第二話 『殺し合い』
二人は格納庫にある訓練生用のフレームを装着し、トウイチの指示通りの武装をする。
ハルは以前サツキが使用していたのと同じ自動小銃を装備した。
リオは対機動兵器用ライフルとスコープを装備し、脚部とバックパックにフレーム用の推進装置を取り付ける。この装備ならビルの屋上まで駆け上ることができ、そこから敵を確実に狙撃できる。
二人が格納庫から出た時、すでに戦闘は始まっていた。
巨大な重機が暴れまわるような騒々しい音が響き、散発的に発砲音が聞こえてくる。
ハルとリオはヘッドギアのディスプレイをおろし、暗視モードに切り替える。
互いに顔を見合わせうなずきあうと、ハルは敵を目指して走り、リオはフレームの推進装置を最大限に稼働させ、近くにあったビルの壁を駆け上った。
ハルは援軍が来たことを敵に示すように、走りながら銃を空に向けて発砲する。
すると敵機の機動音は止まり、彼のもとへ近づいてくる足音が聞こえてきた。
やがて建物の影から、トウイチが姿を現した。
「リオはどうしている」
「隊長の指示通り、狙撃するためビルの屋上に向かっています」
「そうか。ちょうどいい。今回の敵は、狙撃にうってつけのでかぶつだ」
敵が動き出したらしく、地鳴りのような機動音が鳴り響く。
ハルが顔を向けた時、敵機が姿を現した。
それは土木作業用の大型フレームを戦闘用に改造した機体だった。その大きさは周辺のビルの二、三階ほどはある。クレーンのように巨大な腕の先端には資材を運搬するためのアームが装着されていて、そこには旧式の機銃が装着されていた。しかしここへ来るまでの戦闘で破壊されたのか、銃身は大きく曲がっていた。下半身はクモのように何本もの脚が装着されていて、ギシギシと音を立てながら動いている。

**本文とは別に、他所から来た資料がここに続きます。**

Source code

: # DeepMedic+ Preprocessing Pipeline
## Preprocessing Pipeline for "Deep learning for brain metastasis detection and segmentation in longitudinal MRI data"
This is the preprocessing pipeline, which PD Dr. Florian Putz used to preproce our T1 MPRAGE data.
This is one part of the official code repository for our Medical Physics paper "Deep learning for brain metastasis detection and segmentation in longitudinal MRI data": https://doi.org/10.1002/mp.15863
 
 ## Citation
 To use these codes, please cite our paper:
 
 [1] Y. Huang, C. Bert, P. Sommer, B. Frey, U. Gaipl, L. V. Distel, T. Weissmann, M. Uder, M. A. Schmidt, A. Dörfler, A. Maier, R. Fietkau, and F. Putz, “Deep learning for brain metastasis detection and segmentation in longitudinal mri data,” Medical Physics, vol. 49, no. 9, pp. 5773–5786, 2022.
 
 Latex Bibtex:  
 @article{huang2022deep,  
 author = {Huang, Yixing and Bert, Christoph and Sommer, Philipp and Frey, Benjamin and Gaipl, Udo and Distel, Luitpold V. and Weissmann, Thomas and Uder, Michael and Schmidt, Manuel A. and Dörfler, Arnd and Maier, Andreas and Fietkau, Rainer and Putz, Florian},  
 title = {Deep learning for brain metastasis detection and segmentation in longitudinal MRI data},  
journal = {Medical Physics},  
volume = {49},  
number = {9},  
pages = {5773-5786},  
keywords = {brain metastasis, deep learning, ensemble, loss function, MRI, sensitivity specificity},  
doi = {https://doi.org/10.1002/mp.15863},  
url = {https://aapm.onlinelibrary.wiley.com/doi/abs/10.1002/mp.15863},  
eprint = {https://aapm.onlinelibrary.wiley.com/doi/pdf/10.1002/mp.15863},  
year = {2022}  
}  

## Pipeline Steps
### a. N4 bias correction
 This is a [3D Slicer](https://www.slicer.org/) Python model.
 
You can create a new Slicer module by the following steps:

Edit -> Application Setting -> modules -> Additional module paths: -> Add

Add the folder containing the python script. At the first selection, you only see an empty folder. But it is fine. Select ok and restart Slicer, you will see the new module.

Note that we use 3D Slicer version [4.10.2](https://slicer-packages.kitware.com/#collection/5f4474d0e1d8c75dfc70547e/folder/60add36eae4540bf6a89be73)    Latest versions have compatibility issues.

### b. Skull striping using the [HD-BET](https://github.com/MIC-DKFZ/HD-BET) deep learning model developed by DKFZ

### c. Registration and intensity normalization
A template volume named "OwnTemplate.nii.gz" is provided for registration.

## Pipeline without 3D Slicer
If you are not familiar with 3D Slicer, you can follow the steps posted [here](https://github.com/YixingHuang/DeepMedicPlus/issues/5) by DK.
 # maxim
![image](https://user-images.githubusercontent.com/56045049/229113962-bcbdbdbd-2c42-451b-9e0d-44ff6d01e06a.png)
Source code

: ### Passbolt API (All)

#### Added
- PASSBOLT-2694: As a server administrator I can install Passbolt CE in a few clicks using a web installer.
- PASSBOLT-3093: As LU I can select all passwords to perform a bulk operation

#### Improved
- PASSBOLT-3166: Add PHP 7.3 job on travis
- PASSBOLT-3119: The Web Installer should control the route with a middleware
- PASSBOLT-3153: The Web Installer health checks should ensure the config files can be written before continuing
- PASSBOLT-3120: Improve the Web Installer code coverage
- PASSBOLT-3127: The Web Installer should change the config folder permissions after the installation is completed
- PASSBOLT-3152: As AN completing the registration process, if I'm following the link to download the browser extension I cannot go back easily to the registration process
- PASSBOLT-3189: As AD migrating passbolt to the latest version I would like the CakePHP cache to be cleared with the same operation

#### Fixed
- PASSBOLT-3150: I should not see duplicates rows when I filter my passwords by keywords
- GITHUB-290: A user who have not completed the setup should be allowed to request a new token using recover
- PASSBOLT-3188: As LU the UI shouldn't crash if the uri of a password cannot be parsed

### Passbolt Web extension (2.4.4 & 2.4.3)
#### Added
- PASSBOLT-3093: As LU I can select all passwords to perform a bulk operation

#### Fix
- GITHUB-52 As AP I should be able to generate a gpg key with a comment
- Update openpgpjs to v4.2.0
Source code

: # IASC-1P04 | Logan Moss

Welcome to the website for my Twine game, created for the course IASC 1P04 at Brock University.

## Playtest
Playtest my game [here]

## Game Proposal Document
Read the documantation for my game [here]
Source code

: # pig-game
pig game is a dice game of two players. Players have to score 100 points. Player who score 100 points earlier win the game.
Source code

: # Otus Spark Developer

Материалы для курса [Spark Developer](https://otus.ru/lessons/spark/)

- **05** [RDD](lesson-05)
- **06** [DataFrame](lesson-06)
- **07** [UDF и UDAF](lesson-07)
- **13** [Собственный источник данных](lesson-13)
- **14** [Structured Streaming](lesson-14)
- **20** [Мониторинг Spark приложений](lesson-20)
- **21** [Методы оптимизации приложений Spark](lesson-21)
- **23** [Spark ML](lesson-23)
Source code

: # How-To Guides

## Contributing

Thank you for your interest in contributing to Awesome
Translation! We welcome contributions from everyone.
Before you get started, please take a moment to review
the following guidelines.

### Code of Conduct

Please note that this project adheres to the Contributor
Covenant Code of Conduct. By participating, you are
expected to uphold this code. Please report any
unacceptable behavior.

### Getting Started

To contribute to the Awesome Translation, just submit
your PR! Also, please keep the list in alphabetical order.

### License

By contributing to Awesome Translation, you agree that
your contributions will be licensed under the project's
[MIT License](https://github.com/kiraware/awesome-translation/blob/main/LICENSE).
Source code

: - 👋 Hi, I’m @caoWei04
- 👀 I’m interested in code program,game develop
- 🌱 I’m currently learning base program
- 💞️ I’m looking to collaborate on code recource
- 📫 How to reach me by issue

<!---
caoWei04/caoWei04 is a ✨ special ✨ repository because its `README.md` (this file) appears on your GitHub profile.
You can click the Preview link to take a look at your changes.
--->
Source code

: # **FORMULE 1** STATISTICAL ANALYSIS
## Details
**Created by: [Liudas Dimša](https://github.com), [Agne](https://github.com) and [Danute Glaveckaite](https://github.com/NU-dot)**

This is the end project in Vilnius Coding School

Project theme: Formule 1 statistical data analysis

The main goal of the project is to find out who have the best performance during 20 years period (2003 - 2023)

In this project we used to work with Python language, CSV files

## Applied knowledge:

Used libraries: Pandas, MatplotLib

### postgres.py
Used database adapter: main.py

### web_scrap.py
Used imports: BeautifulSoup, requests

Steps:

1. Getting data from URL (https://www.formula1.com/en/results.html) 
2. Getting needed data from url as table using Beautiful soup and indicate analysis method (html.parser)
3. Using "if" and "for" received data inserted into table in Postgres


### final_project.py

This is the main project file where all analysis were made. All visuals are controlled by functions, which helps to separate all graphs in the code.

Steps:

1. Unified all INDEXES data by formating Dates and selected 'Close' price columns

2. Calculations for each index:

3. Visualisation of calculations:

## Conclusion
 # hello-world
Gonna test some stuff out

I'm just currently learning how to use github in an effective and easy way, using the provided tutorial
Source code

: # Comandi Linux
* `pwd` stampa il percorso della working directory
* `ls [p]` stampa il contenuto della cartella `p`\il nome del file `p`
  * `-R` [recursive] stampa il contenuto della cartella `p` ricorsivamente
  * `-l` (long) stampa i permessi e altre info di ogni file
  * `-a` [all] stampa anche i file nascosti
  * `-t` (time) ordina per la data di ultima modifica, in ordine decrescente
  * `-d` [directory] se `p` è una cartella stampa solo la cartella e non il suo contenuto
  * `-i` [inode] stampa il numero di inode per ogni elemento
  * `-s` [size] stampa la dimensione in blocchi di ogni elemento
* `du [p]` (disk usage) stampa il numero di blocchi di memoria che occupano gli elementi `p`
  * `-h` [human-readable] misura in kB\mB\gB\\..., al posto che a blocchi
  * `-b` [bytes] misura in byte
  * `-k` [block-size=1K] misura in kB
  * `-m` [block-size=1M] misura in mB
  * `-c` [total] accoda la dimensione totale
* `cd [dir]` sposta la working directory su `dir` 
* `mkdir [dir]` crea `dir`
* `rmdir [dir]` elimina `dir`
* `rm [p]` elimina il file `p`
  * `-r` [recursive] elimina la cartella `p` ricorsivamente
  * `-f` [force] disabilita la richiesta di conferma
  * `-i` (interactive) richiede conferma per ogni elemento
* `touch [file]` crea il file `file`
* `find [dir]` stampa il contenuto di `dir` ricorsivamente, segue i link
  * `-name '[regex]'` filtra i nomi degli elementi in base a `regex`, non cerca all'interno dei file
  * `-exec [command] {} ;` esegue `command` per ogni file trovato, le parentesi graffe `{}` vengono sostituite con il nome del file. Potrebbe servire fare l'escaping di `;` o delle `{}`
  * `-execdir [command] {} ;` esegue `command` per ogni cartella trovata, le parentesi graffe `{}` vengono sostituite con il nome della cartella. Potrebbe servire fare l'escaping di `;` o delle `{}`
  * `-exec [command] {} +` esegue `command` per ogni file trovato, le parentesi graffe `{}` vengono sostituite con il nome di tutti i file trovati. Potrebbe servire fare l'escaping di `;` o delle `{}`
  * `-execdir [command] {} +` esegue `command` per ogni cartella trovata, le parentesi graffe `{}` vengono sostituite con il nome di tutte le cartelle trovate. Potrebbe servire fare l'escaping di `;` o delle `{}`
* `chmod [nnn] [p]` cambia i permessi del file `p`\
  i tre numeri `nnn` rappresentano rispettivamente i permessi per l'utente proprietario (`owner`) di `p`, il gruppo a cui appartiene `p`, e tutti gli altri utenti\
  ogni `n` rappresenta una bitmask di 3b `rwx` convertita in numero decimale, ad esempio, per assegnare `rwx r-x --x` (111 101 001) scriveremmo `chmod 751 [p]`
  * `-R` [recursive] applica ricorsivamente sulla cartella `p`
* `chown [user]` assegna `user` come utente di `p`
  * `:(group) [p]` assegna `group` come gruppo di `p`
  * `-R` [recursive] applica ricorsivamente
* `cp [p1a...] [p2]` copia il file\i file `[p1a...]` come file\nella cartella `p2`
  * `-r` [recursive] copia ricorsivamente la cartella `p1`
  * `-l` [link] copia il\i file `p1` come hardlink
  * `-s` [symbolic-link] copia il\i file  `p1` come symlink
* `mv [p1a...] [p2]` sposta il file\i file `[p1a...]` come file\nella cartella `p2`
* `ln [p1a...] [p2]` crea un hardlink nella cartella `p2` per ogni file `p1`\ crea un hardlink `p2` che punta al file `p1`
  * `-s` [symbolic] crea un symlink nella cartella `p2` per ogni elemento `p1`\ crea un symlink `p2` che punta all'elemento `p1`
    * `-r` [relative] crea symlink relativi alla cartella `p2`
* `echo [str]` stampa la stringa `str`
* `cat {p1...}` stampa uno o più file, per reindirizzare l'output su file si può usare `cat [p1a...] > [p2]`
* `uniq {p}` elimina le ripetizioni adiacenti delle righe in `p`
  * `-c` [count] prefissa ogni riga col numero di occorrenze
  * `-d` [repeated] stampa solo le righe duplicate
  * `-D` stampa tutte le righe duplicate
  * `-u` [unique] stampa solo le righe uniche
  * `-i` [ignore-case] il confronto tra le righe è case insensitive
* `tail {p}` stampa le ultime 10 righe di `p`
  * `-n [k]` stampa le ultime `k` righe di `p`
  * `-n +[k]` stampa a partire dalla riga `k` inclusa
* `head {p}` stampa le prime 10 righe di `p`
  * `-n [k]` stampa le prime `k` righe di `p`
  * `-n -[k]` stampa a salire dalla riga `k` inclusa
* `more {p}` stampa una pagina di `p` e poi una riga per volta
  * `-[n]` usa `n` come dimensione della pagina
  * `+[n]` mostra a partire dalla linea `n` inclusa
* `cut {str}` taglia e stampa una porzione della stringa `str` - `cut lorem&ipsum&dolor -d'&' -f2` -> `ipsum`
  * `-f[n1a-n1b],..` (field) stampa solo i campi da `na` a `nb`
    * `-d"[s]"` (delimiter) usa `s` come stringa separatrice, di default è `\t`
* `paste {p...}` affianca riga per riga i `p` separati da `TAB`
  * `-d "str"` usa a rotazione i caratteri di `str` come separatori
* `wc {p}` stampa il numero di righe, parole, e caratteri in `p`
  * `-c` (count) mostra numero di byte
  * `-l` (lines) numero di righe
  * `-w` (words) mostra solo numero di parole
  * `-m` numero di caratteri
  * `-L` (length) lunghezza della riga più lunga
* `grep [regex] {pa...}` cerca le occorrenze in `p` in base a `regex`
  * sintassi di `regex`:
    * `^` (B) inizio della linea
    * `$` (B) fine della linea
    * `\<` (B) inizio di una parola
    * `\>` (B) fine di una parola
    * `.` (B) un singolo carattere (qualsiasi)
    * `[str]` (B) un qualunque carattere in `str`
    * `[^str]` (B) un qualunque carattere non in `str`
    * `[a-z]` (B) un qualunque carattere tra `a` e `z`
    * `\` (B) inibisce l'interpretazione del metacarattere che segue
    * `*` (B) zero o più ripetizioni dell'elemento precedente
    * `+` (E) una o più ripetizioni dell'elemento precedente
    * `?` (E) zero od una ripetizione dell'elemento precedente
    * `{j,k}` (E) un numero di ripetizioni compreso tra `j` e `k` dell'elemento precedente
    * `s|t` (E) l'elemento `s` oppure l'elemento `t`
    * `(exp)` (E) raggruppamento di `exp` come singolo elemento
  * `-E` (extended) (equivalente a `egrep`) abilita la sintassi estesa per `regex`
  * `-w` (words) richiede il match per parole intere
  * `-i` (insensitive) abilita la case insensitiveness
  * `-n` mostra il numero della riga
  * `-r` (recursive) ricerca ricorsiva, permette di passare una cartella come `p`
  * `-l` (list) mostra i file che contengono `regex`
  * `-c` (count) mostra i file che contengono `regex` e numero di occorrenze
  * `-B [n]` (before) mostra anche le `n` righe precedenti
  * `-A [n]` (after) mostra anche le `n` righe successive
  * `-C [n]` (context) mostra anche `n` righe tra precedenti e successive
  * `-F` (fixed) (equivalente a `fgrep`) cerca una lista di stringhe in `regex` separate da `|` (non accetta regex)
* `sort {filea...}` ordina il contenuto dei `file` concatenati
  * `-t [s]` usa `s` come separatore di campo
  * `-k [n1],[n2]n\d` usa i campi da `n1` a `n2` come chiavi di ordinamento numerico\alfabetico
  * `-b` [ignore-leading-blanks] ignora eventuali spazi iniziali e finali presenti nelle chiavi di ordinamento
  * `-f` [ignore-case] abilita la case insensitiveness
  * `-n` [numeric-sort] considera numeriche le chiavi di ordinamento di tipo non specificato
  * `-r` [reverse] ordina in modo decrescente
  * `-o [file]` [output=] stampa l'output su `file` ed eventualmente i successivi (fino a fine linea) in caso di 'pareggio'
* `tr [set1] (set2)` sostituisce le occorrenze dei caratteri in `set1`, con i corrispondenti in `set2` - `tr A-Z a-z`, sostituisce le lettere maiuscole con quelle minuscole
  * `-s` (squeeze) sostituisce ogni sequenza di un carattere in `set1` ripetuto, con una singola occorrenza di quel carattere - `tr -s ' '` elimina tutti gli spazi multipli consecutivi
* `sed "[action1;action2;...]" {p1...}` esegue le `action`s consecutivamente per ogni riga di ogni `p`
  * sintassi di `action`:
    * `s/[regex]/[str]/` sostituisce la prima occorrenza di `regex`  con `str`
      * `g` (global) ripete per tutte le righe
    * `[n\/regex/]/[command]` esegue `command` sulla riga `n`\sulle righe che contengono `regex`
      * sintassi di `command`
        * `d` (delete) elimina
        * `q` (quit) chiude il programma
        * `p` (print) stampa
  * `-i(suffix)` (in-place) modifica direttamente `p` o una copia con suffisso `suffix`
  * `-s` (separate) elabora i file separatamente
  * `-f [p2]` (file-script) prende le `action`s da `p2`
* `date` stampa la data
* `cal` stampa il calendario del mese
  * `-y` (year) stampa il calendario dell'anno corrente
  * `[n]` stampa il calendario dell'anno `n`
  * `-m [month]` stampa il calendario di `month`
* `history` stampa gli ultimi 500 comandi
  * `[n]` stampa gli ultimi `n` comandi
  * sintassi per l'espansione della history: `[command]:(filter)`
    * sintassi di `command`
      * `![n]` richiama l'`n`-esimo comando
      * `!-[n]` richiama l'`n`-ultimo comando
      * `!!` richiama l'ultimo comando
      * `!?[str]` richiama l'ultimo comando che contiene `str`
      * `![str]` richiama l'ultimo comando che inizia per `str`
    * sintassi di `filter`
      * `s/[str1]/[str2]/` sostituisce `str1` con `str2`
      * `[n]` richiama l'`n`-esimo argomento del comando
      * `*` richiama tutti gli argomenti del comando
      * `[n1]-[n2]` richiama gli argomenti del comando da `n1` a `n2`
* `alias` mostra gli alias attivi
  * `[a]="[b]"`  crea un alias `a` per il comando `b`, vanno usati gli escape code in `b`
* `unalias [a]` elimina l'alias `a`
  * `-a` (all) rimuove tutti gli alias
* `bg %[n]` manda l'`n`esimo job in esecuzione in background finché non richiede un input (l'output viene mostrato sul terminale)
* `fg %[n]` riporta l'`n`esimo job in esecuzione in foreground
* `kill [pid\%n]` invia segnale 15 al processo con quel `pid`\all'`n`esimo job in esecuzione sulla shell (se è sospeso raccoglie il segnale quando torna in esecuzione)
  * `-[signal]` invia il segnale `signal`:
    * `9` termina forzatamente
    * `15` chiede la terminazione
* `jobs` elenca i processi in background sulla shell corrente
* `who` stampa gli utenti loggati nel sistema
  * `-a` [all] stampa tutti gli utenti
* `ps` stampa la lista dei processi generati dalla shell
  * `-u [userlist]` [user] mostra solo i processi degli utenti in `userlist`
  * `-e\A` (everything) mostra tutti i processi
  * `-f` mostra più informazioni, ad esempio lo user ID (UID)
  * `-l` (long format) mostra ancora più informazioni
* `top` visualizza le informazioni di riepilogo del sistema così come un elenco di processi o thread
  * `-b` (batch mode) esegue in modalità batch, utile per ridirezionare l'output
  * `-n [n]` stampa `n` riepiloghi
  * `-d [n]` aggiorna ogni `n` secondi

フレームの胴体部分にはカプセルのような透明の球体が見え、その内側には操縦者らしき人物が手足を大の字に広げて固定されていた。その手足には操り人形のごとくコードやケーブルが何本も接続されていて、頭部にはヘルメットのようなヘッドギアが装着されている。
その姿から、ハルは異様なものを感じないわけにはいかなかった。
国防軍が採用している軍用のフレームは機械の鎧とでもいうべきもので、あくまでも人間が主体となって活用されている。しかし目の前に現れた機体は、人間をパーツの一部として取り込んでいる巨大な機械にしか見えなかった。人間を機能中枢の一部にしているロボット、というかんじだ。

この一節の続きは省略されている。